Michael Cinco’s ‘The Impalpable Dream of SWAN LAKE’ collection is the fulfillment of the fashion designer’s dream to create a collection based from the popular folk tale. Photos by Bethoven Filomeno.
Dubai-based couture label, Michael Cinco, is among the seven d3 business partners taking part in the initiative. Cinco and his business partner Sayed Ali said in a joint statement: “We need to demonstrate the sense of belonging, community spirit and light that only fashion can bring to our world.
We are proud to be part of d3’s response to #AThread4Cause and believe it demonstrates the value of fashion and design in Dubai.”
Yasmine Yeya, founder and creative director of Maison Yeya, added: “The UAE has worked extremely hard to address the current situation and the creative community stands ready to support these efforts because it’s our duty to stand united against this challenge.”

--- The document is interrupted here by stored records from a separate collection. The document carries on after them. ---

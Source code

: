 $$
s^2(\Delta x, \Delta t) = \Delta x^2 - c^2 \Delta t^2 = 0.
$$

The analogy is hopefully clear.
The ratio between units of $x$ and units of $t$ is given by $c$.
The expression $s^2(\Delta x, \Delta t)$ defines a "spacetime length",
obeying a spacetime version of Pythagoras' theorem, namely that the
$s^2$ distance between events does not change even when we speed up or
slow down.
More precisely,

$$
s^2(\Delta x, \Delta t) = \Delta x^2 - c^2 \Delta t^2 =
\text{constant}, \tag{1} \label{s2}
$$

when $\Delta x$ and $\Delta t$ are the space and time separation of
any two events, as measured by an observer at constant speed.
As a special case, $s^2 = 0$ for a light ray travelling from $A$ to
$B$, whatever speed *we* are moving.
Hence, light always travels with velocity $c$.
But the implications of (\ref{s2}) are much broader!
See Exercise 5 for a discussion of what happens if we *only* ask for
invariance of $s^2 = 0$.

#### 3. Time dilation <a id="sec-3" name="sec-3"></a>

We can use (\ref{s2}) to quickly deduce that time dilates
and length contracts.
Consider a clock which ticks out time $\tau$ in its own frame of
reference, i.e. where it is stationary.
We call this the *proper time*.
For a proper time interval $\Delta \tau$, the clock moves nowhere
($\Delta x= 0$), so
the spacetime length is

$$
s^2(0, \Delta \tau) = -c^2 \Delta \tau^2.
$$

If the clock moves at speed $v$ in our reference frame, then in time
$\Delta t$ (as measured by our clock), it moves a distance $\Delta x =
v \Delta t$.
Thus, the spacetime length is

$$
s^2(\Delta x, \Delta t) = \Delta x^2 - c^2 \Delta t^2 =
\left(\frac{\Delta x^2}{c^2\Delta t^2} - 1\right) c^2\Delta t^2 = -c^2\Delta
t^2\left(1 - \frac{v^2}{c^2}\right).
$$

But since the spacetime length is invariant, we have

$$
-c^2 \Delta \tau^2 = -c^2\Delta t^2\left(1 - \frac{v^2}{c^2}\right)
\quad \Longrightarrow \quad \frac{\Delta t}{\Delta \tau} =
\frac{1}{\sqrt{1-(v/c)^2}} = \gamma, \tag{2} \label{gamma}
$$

Queen of bridal couture, Yasmine Yeya, Gowns ranged from the straight up lavish meringue-esque creations to slinky stunners with appliqués and elaborate backs, to that signature Yeya hi-lo style.
Cinco and Yeya are joined by Furne One of couture label Amato, Emirati designer Yara bin Shakar, Egypt’s Marmar Halim, Arab/American designer Zaid Farouki and women’s clothing retailer Si Fashion.
To provide the designers with ample material and to support local suppliers, d3 has established a partnership with a Dubai-based Saudi fabric manufacturer who will supply over four tons of technical fabric to the participating brands.